Some 135 people died in the disaster at a football match last October prompting questions over safety standards and the use of tear gas.
Three police officers and two match officials have gone on trial in Indonesia, charged with negligence over their alleged roles last year in the deaths of 135 people at a football match in East Java.
They each face a maximum prison sentence of five years if convicted over the disaster, one of the world’s worst stadium stampedes.
The trial, which began on Monday, is being held via teleconference due to security concerns, said court spokesperson Agung Pranata.

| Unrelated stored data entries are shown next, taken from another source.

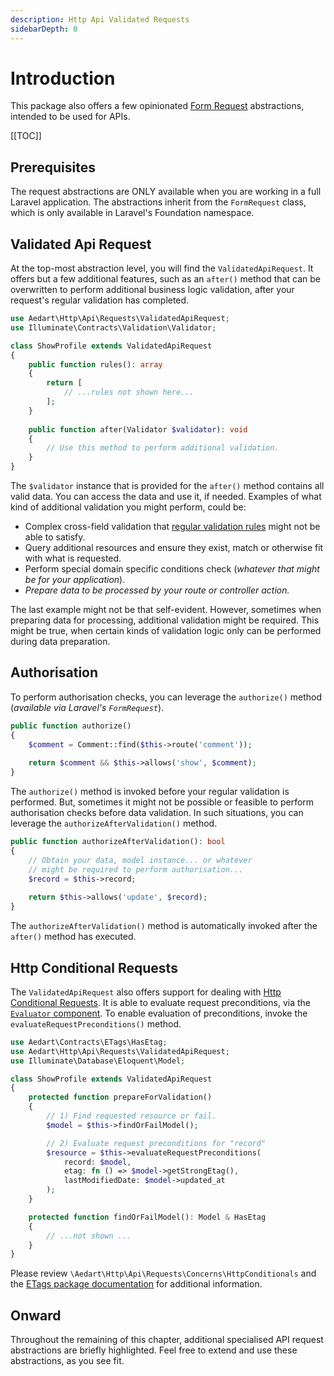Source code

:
 ```yaml
---
description: Http Api Validated Requests
sidebarDepth: 0
---
```


# Introduction

This package also offers a few opinionated [Form Request](https://laravel.com/docs/11.x/validation#form-request-validation) abstractions, intended to be used for APIs.

[[TOC]]

## Prerequisites

The request abstractions are ONLY available when you are working in a full Laravel application.
The abstractions inherit from the `FormRequest` class, which is only available in Laravel's Foundation namespace.

## Validated Api Request

At the top-most abstraction level, you will find the `ValidatedApiRequest`.
It offers but a few additional features, such as an `after()` method that can be overwritten to perform additional business logic validation, after your request's regular validation has completed.

```php
use Aedart\Http\Api\Requests\ValidatedApiRequest;
use Illuminate\Contracts\Validation\Validator;

class ShowProfile extends ValidatedApiRequest
{
    public function rules(): array
    {
        return [
            // ...rules not shown here...
        ];
    }
    
    public function after(Validator $validator): void
    {
        // Use this method to perform additional validation.
    }
}
```

The `$validator` instance that is provided for the `after()` method contains all valid data.
You can access the data and use it, if needed.
Examples of what kind of additional validation you might perform, could be:

* Complex cross-field validation that [regular validation rules](https://laravel.com/docs/11.x/validation#available-validation-rules) might not be able to satisfy.
* Query additional resources and ensure they exist, match or otherwise fit with what is requested.
* Perform special domain specific conditions check (_whatever that might be for your application_).
* _Prepare data to be processed by your route or controller action._

The last example might not be that self-evident. However, sometimes when preparing data for processing, additional validation might be required. 
This might be true, when certain kinds of validation logic only can be performed during data preparation.

## Authorisation

To perform authorisation checks, you can leverage the `authorize()` method (_available via Laravel's `FormRequest`_).

```php
public function authorize()
{
    $comment = Comment::find($this->route('comment'));
 
    return $comment && $this->allows('show', $comment);
}
```

The `authorize()` method is invoked before your regular validation is performed.
But, sometimes it might not be possible or feasible to perform authorisation checks before data validation.
In such situations, you can leverage the `authorizeAfterValidation()` method.

```php
public function authorizeAfterValidation(): bool
{
    // Obtain your data, model instance... or whatever
    // might be required to perform authorisation...
    $record = $this->record;
    
    return $this->allows('update', $record);
}
```

The `authorizeAfterValidation()` method is automatically invoked after the `after()` method has executed.

## Http Conditional Requests

The `ValidatedApiRequest` also offers support for dealing with [Http Conditional Requests](https://developer.mozilla.org/en-US/docs/Web/HTTP/Conditional_requests).
It is able to evaluate request preconditions, via the [`Evaluator` component](../../../etags/evaluator/README.md).
To enable evaluation of preconditions, invoke the `evaluateRequestPreconditions()` method.

```php
use Aedart\Contracts\ETags\HasEtag;
use Aedart\Http\Api\Requests\ValidatedApiRequest;
use Illuminate\Database\Eloquent\Model;

class ShowProfile extends ValidatedApiRequest
{
    protected function prepareForValidation()
    {
        // 1) Find requested resource or fail.
        $model = $this->findOrFailModel();

        // 2) Evaluate request preconditions for "record"
        $resource = $this->evaluateRequestPreconditions(
            record: $model,
            etag: fn () => $model->getStrongEtag(),
            lastModifiedDate: $model->updated_at
        );
    }

    protected function findOrFailModel(): Model & HasEtag
    {
        // ...not shown ...
    }
}
```

Please review `\Aedart\Http\Api\Requests\Concerns\HttpConditionals` and the [ETags package documentation](../../../etags/README.md) for additional information.

## Onward

Throughout the remaining of this chapter, additional specialised API request abstractions are briefly highlighted.
Feel free to extend and use these abstractions, as you see fit.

The disaster happened last October after police fired tear gas inside the Kanjuruhan stadium in Malang, where fans had run onto the pitch after Arema FC, the home team, lost. There were no supporters from rival Persebaya Surabaya because of previous crowd trouble. Amid the clouds of smoke, panicked people rushed for the exits, some of which were locked.
Police described the pitch invasion as a riot and said two officers were killed, but survivors accused them of overreacting. Videos showed officers using force, kicking and hitting fans with batons, and pushing spectators back into the stands.
An investigation team set up by Indonesian President Joko Widodo amid national outrage over the deaths concluded that the tear gas was the main cause of the crowd surge.
It said police on duty had no knowledge that the use of tear gas was banned as a crowd-control measure at football matches and used it “indiscriminately” on the field, in the stands and outside the stadium, causing more than 42,000 spectators inside the 36,000-seat stadium to rush to escape.
An investigation by the country’s human rights commission also blamed the police use of tear gas.
Lead prosecutor Ari Basuki said the three police officers had given clear instructions to their subordinates to fire tear gas.
“They did not consider the risk factors,” Basuki said. “Their order to fire [tear gas] was a form of negligence and carelessness that built up the risk of a panicked crowd fleeing for exits of the stadium and a crush.”
A lawyer for the match organiser from Arema, one of the officials on trial, said his client denied all charges.
“If there is negligence it should be on the police, who fired the tear gas, not us,” said Sudarman, the lawyer.
Rini Hanifah, whose son died in the stampede and who attended the hearing, said she was disappointed that only five people had been put on trial given the large number of victims.
“I really hope that justice is truly upheld through this trial, for us little people who don’t understand why this could happen,” Hanifah said with tears running down her face.
National Police Chief Listyo Sigit Prabowo has removed the police chiefs of East Java province and Malang district and suspended 20 other officers over violations of professional ethics since the tragedy.
Indonesian President Joko Widodo after the incident announced that all league matches would be suspended and that Kanjuruhan stadium would be demolished and rebuilt.
League games have since resumed but without spectators.
The next hearing before the panel of three judges will take place on January 23.
About 140 witnesses are expected to testify in the court hearings, prosecutors said.